Londra risarcisce i terroristi per risparmiare sugli avvocati

LondraRisarcimenti milionari per salvare la faccia e ridurre le spese. In realtà è questo il duplice obiettivo che il governo britannico intende raggiungere offrendo un congruo risarcimento a sette uomini torturati nella prigione di Guantanamo ai tempi della Guerra del Golfo. Lo scandalo era scoppiato mesi fa quando un gruppo di ex detenuti della prigione speciale americana avevano deciso di trascinare in tribunale i servizi segreti americani e britannici, accusati d’essere coinvolti nelle torture cui i presunti terroristi erano sottoposti. Ieri, dall’ufficio del premier David Cameron è arrivato l’annuncio ufficiale ampiamente anticipato dai media nazionali. Il governo ha concluso un accordo extragiudiziale accettando di pagare profumatamente i querelanti pur di chiudere legalmente il caso per sempre e aprendo nel contempo l’inchiesta indipendente annunciata dal primo ministro in luglio. Il motivo addotto è quello della sicurezza nazionale.
In questo modo è evitata la diffusione di ulteriori notizie riservate che potrebbero mettere in pericolo la sicurezza del Paese. Nel maggio scorso infatti un tribunale d’appello aveva decretato che il governo non avrebbe potuto servirsi di «prove segrete» per difendersi dalle accuse e in luglio l’Alta Corte aveva ordinato la pubblicazione di ben 50mila documenti relativi al caso.
Sono però in molti a sostenere che dietro la decisione dell’esecutivo si nascondano ragioni ben più opportunistiche. La prima: procedere con l’inchiesta e arrivare a un processo avrebbe provocato un aumento delle spese legali molto più alto di quanto sia il totale dei risarcimenti previsti allo stato attuale. Cameron sa bene di non poter chiedere ai contribuenti ulteriori sacrifici rispetto alle «lacrime e sangue» annunciati con il varo dell’ultimo piano d’austerity. Pagando gli ex detenuti a Guantanamo il premier britannico non fa quindi altro che tagliare ancora una volta la spesa pubblica. Inoltre, e siamo alla seconda ragione, salva l’immagine di un’intelligence fortemente compromessa da questo e altri scandali e allo stesso tempo quella dell’intera nazione. Ancora una volta infatti, con una decisione che non ha precedenti, la Gran Bretagna si mostra come il Paese tante volte descritto dallo stesso Cameron quando ancora si trovava all’opposizione: «Un Paese che crede nei diritti umani, nella giustizia, nella correttezza e nel rispetto della legge».
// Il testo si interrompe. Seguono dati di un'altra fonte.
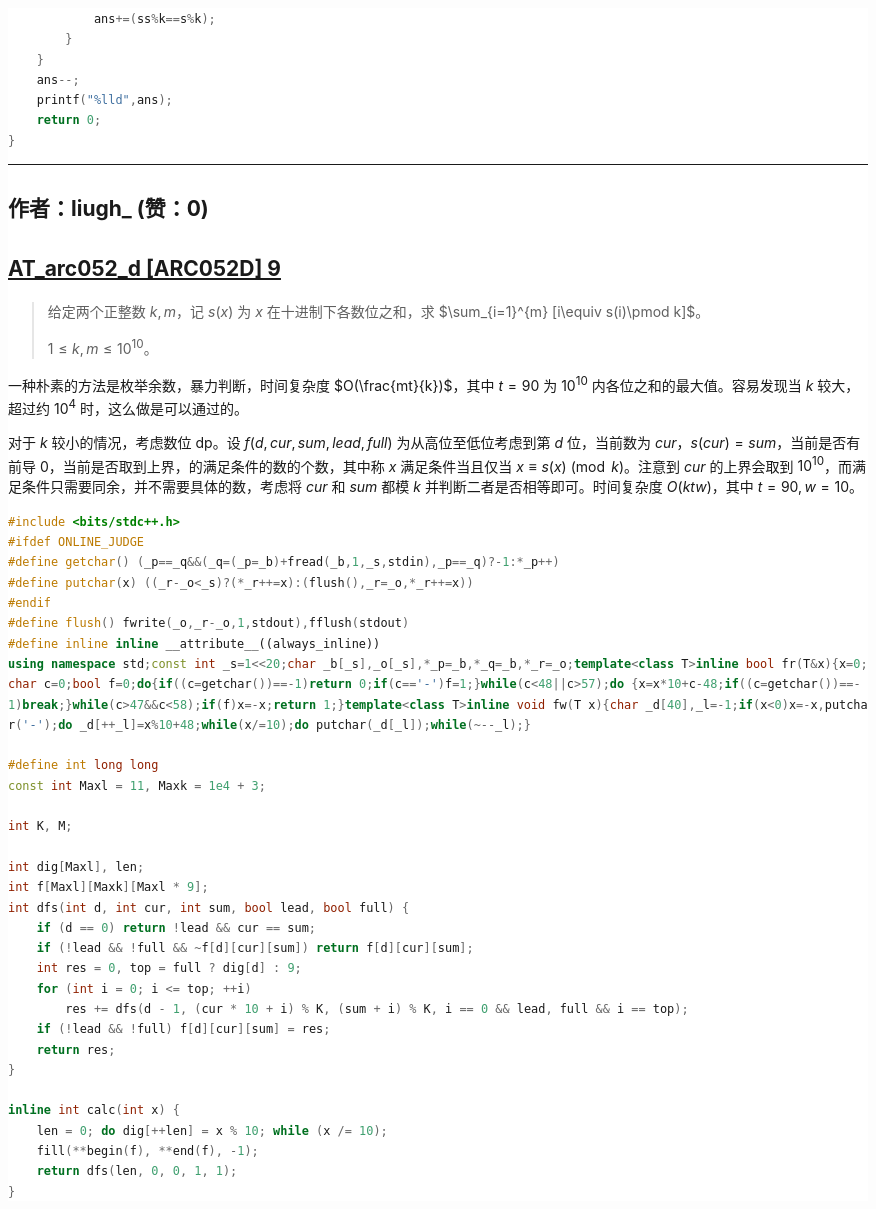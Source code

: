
 ```cpp
			ans+=(ss%k==s%k);
		}
	}
	ans--;
	printf("%lld",ans);
	return 0;
}
```

---

## 作者：liugh_ (赞：0)

## [AT_arc052_d [ARC052D] 9](https://www.luogu.com.cn/problem/AT_arc052_d)

> 给定两个正整数 $k,m$，记 $s(x)$ 为 $x$ 在十进制下各数位之和，求 $\sum_{i=1}^{m} [i\equiv s(i)\pmod k]$。
>
> $1\le k,m\le 10^{10}$。

一种朴素的方法是枚举余数，暴力判断，时间复杂度 $O(\frac{mt}{k})$，其中 $t=90$ 为 $10^{10}$ 内各位之和的最大值。容易发现当 $k$ 较大，超过约 $10^4$ 时，这么做是可以通过的。

对于 $k$ 较小的情况，考虑数位 dp。设 $f(d,cur,sum,lead,full)$ 为从高位至低位考虑到第 $d$ 位，当前数为 $cur$，$s(cur)=sum$，当前是否有前导 $0$，当前是否取到上界，的满足条件的数的个数，其中称 $x$ 满足条件当且仅当 $x\equiv s(x)\pmod k$。注意到 $cur$ 的上界会取到 $10^{10}$，而满足条件只需要同余，并不需要具体的数，考虑将 $cur$ 和 $sum$ 都模 $k$ 并判断二者是否相等即可。时间复杂度 $O(ktw)$，其中 $t=90,w=10$。

```cpp
#include <bits/stdc++.h>
#ifdef ONLINE_JUDGE
#define getchar() (_p==_q&&(_q=(_p=_b)+fread(_b,1,_s,stdin),_p==_q)?-1:*_p++)
#define putchar(x) ((_r-_o<_s)?(*_r++=x):(flush(),_r=_o,*_r++=x))
#endif
#define flush() fwrite(_o,_r-_o,1,stdout),fflush(stdout)
#define inline inline __attribute__((always_inline))
using namespace std;const int _s=1<<20;char _b[_s],_o[_s],*_p=_b,*_q=_b,*_r=_o;template<class T>inline bool fr(T&x){x=0;char c=0;bool f=0;do{if((c=getchar())==-1)return 0;if(c=='-')f=1;}while(c<48||c>57);do {x=x*10+c-48;if((c=getchar())==-1)break;}while(c>47&&c<58);if(f)x=-x;return 1;}template<class T>inline void fw(T x){char _d[40],_l=-1;if(x<0)x=-x,putchar('-');do _d[++_l]=x%10+48;while(x/=10);do putchar(_d[_l]);while(~--_l);}

#define int long long
const int Maxl = 11, Maxk = 1e4 + 3;

int K, M;

int dig[Maxl], len;
int f[Maxl][Maxk][Maxl * 9];
int dfs(int d, int cur, int sum, bool lead, bool full) {
	if (d == 0) return !lead && cur == sum;
	if (!lead && !full && ~f[d][cur][sum]) return f[d][cur][sum];
	int res = 0, top = full ? dig[d] : 9;
	for (int i = 0; i <= top; ++i) 
		res += dfs(d - 1, (cur * 10 + i) % K, (sum + i) % K, i == 0 && lead, full && i == top);
	if (!lead && !full) f[d][cur][sum] = res;
	return res;
}

inline int calc(int x) {
	len = 0; do dig[++len] = x % 10; while (x /= 10);
	fill(**begin(f), **end(f), -1);
	return dfs(len, 0, 0, 1, 1);
}

```

[problemUrl]: https://atcoder.jp/contests/arc052/tasks/arc052_d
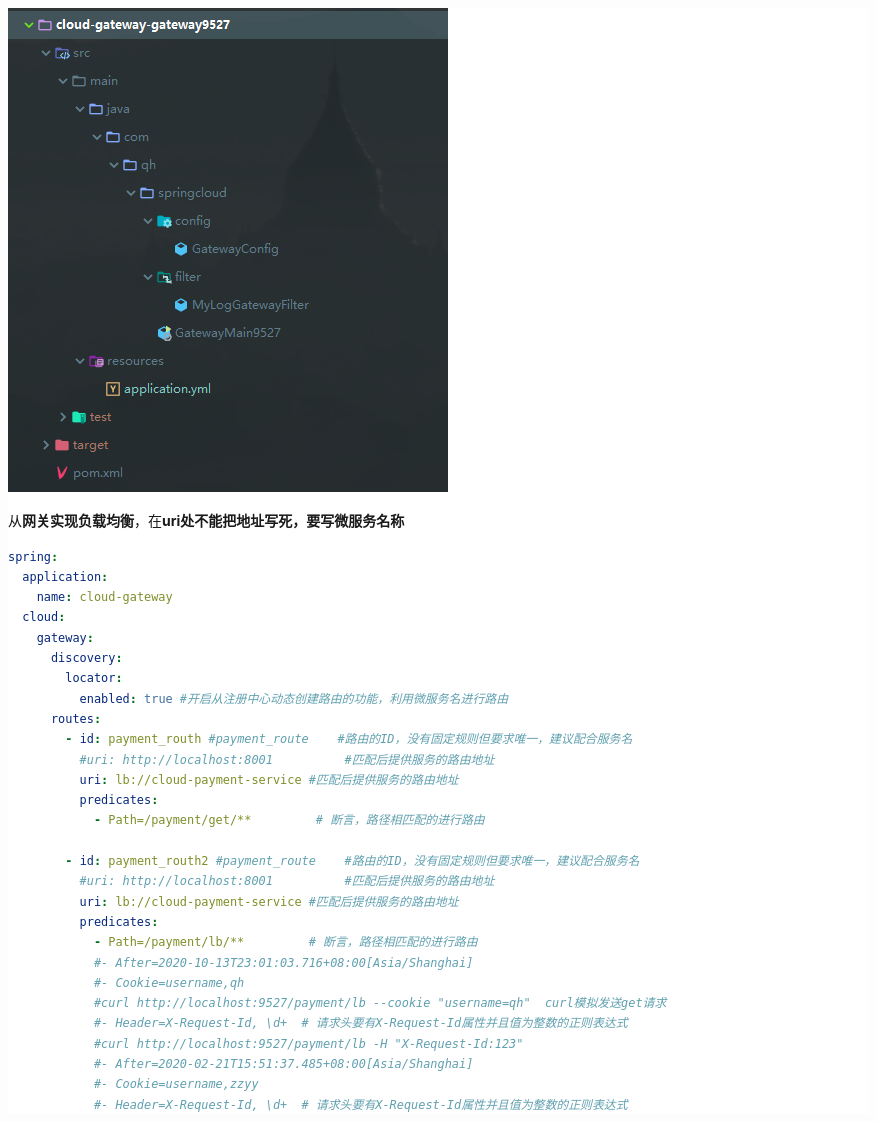 ![image-20211009171956665](assets\image-20211009171956665.png)

从**网关实现负载均衡**，在**uri处不能把地址写死，要写微服务名称**

```yaml
spring:
  application:
    name: cloud-gateway
  cloud:
    gateway:
      discovery:
        locator:
          enabled: true #开启从注册中心动态创建路由的功能，利用微服务名进行路由
      routes:
        - id: payment_routh #payment_route    #路由的ID，没有固定规则但要求唯一，建议配合服务名
          #uri: http://localhost:8001          #匹配后提供服务的路由地址
          uri: lb://cloud-payment-service #匹配后提供服务的路由地址
          predicates:
            - Path=/payment/get/**         # 断言，路径相匹配的进行路由

        - id: payment_routh2 #payment_route    #路由的ID，没有固定规则但要求唯一，建议配合服务名
          #uri: http://localhost:8001          #匹配后提供服务的路由地址
          uri: lb://cloud-payment-service #匹配后提供服务的路由地址
          predicates:
            - Path=/payment/lb/**         # 断言，路径相匹配的进行路由
            #- After=2020-10-13T23:01:03.716+08:00[Asia/Shanghai]
            #- Cookie=username,qh
            #curl http://localhost:9527/payment/lb --cookie "username=qh"  curl模拟发送get请求
            #- Header=X-Request-Id, \d+  # 请求头要有X-Request-Id属性并且值为整数的正则表达式
            #curl http://localhost:9527/payment/lb -H "X-Request-Id:123"
            #- After=2020-02-21T15:51:37.485+08:00[Asia/Shanghai]
            #- Cookie=username,zzyy
            #- Header=X-Request-Id, \d+  # 请求头要有X-Request-Id属性并且值为整数的正则表达式
```
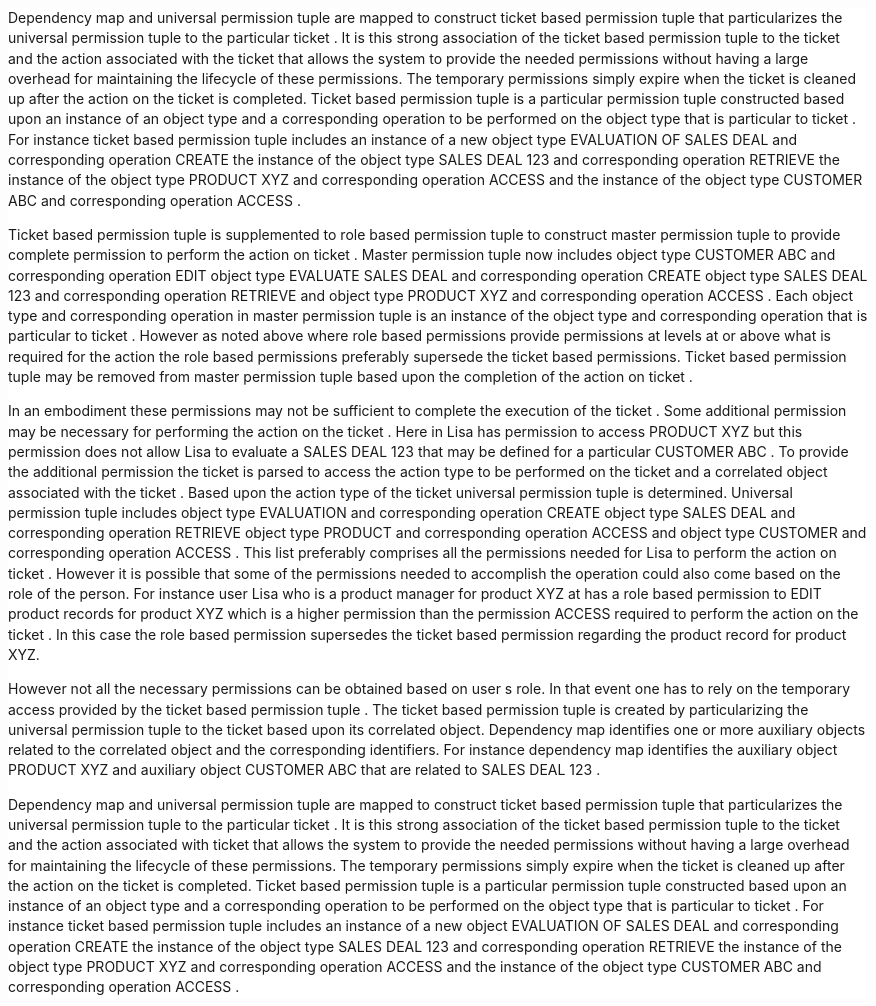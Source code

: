 Dependency map and universal permission tuple are mapped to construct ticket based permission tuple that particularizes the universal permission tuple to the particular ticket . It is this strong association of the ticket based permission tuple to the ticket and the action associated with the ticket that allows the system to provide the needed permissions without having a large overhead for maintaining the lifecycle of these permissions. The temporary permissions simply expire when the ticket is cleaned up after the action on the ticket is completed. Ticket based permission tuple is a particular permission tuple constructed based upon an instance of an object type and a corresponding operation to be performed on the object type that is particular to ticket . For instance ticket based permission tuple includes an instance of a new object type EVALUATION OF SALES DEAL and corresponding operation CREATE the instance of the object type SALES DEAL 123 and corresponding operation RETRIEVE the instance of the object type PRODUCT XYZ and corresponding operation ACCESS and the instance of the object type CUSTOMER ABC and corresponding operation ACCESS .

Ticket based permission tuple is supplemented to role based permission tuple to construct master permission tuple to provide complete permission to perform the action on ticket . Master permission tuple now includes object type CUSTOMER ABC and corresponding operation EDIT object type EVALUATE SALES DEAL and corresponding operation CREATE object type SALES DEAL 123 and corresponding operation RETRIEVE and object type PRODUCT XYZ and corresponding operation ACCESS . Each object type and corresponding operation in master permission tuple is an instance of the object type and corresponding operation that is particular to ticket . However as noted above where role based permissions provide permissions at levels at or above what is required for the action the role based permissions preferably supersede the ticket based permissions. Ticket based permission tuple may be removed from master permission tuple based upon the completion of the action on ticket .

In an embodiment these permissions may not be sufficient to complete the execution of the ticket . Some additional permission may be necessary for performing the action on the ticket . Here in Lisa has permission to access PRODUCT XYZ but this permission does not allow Lisa to evaluate a SALES DEAL 123 that may be defined for a particular CUSTOMER ABC . To provide the additional permission the ticket is parsed to access the action type to be performed on the ticket and a correlated object associated with the ticket . Based upon the action type of the ticket universal permission tuple is determined. Universal permission tuple includes object type EVALUATION and corresponding operation CREATE object type SALES DEAL and corresponding operation RETRIEVE object type PRODUCT and corresponding operation ACCESS and object type CUSTOMER and corresponding operation ACCESS . This list preferably comprises all the permissions needed for Lisa to perform the action on ticket . However it is possible that some of the permissions needed to accomplish the operation could also come based on the role of the person. For instance user Lisa who is a product manager for product XYZ at has a role based permission to EDIT product records for product XYZ which is a higher permission than the permission ACCESS required to perform the action on the ticket . In this case the role based permission supersedes the ticket based permission regarding the product record for product XYZ.

However not all the necessary permissions can be obtained based on user s role. In that event one has to rely on the temporary access provided by the ticket based permission tuple . The ticket based permission tuple is created by particularizing the universal permission tuple to the ticket based upon its correlated object. Dependency map identifies one or more auxiliary objects related to the correlated object and the corresponding identifiers. For instance dependency map identifies the auxiliary object PRODUCT XYZ and auxiliary object CUSTOMER ABC that are related to SALES DEAL 123 .

Dependency map and universal permission tuple are mapped to construct ticket based permission tuple that particularizes the universal permission tuple to the particular ticket . It is this strong association of the ticket based permission tuple to the ticket and the action associated with ticket that allows the system to provide the needed permissions without having a large overhead for maintaining the lifecycle of these permissions. The temporary permissions simply expire when the ticket is cleaned up after the action on the ticket is completed. Ticket based permission tuple is a particular permission tuple constructed based upon an instance of an object type and a corresponding operation to be performed on the object type that is particular to ticket . For instance ticket based permission tuple includes an instance of a new object EVALUATION OF SALES DEAL and corresponding operation CREATE the instance of the object type SALES DEAL 123 and corresponding operation RETRIEVE the instance of the object type PRODUCT XYZ and corresponding operation ACCESS and the instance of the object type CUSTOMER ABC and corresponding operation ACCESS .
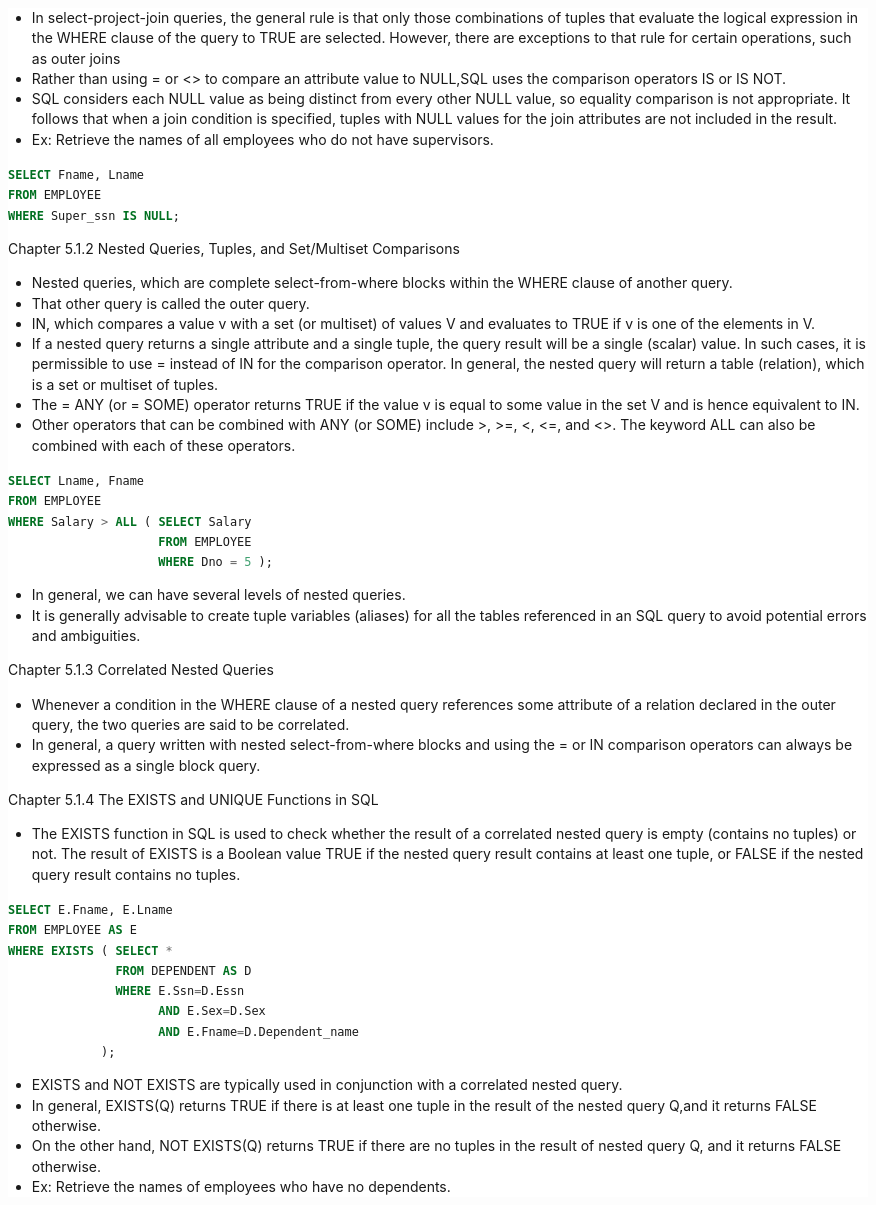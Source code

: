   - In select-project-join queries, the general rule is that only those combinations of tuples that evaluate the logical expression in the WHERE clause of the query to TRUE are selected.  However, there are exceptions to that rule for certain operations, such as outer joins
  - Rather than using = or <> to compare an attribute value to NULL,SQL uses the comparison operators IS or IS NOT.
  - SQL considers each NULL value as being distinct from every other NULL value, so equality comparison is not appropriate. It follows that when a join condition is specified, tuples with NULL values for the join attributes are not included in the result.  
  - Ex: Retrieve the names of all employees who do not have supervisors.
  ```SQL
  SELECT Fname, Lname
  FROM EMPLOYEE
  WHERE Super_ssn IS NULL;
  ```

Chapter 5.1.2 Nested Queries, Tuples, and Set/Multiset Comparisons
  - Nested queries, which are complete select-from-where blocks within the WHERE clause of another query.
  - That other query is called the outer query.
  - IN, which compares a value v with a set (or multiset) of values V and evaluates to TRUE if v is one of the elements in V.
  - If a nested query returns a single attribute and a single tuple, the query result will be a single (scalar) value. In such cases, it is permissible to use = instead of IN for the comparison operator. In general, the nested query will return a table (relation), which is a set or multiset of tuples.
  - The = ANY (or = SOME) operator returns TRUE if the value v is equal to some value in the set V and is hence equivalent to IN.
  - Other operators that can be combined with ANY (or SOME) include >, >=, <, <=, and <>. The keyword ALL can also be combined with each of these operators.
  ```SQL
  SELECT Lname, Fname
  FROM EMPLOYEE
  WHERE Salary > ALL ( SELECT Salary
                       FROM EMPLOYEE
                       WHERE Dno = 5 );
  ```
  - In general, we can have several levels of nested queries.
  - It is generally advisable to create tuple variables (aliases) for all the tables referenced in an SQL query to avoid potential errors and ambiguities.

Chapter 5.1.3 Correlated Nested Queries
  - Whenever a condition in the WHERE clause of a nested query references some attribute of a relation declared in the outer query, the two queries are said to be correlated.
  - In general, a query written with nested select-from-where blocks and using the = or IN comparison operators can always be expressed as a single block query.

Chapter 5.1.4 The EXISTS and UNIQUE Functions in SQL
  - The EXISTS function in SQL is used to check whether the result of a correlated nested query is empty (contains no tuples) or not. The result of EXISTS is a Boolean value TRUE if the nested query result contains at least one tuple, or FALSE if the nested query result contains no tuples.
  ```SQL
  SELECT E.Fname, E.Lname
  FROM EMPLOYEE AS E
  WHERE EXISTS ( SELECT *
                 FROM DEPENDENT AS D
                 WHERE E.Ssn=D.Essn
                       AND E.Sex=D.Sex
                       AND E.Fname=D.Dependent_name
               );
  ```
  - EXISTS and NOT EXISTS are typically used in conjunction with a correlated nested query.
  - In general, EXISTS(Q) returns TRUE if there is at least one tuple in the result of the nested query Q,and it returns FALSE otherwise.
  - On the other hand, NOT EXISTS(Q) returns TRUE if there are no tuples in the result of nested query Q, and it returns FALSE otherwise.
  - Ex: Retrieve the names of employees who have no dependents.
Secondo quanto rivelato ieri da alcuni giornali come il Guardian e l’Independent, per arrivare all’accordo finale sono state necessarie settimane di negoziati tra i legali del governo e gli avvocati della controparte. Dalla sentenza della Corte d’Appello in maggio, più di 60 legali governativi hanno trascorso mesi in un luogo segreto a consultare 500mila documenti riservati. Per il momento sull’importo totale esistono soltanto indiscrezioni. Il Guardian parla di circa 20 milioni di sterline di cui un milione spetterebbe a uno soltanto dei querelanti tra i quali vi sono sia cittadini britannici sia richiedenti asilo politico. Riferendo alla Camera dei Comuni ieri il ministro alla Giustizia Kenneth Clarke ha confermato che i dettagli dell’accordo rimarranno confidenziali. «L’unica alternativa ai risarcimenti - ha sottolineato il ministro - sarebbe stato un contenzioso molto lungo e estremamente costoso con un esito incerto.

Il governo non avrebbe potuto essere sicuro di essere in grado di difendere i propri dipartimenti e i servizi, senza compromettere la sicurezza nazionale. Il contenzioso sarebbe durato anni e sarebbe costato intorno ai 50-60 milioni di sterline». Di fronte a queste cifre, i 20 milioni prospettati dai media sembrano quasi un affare.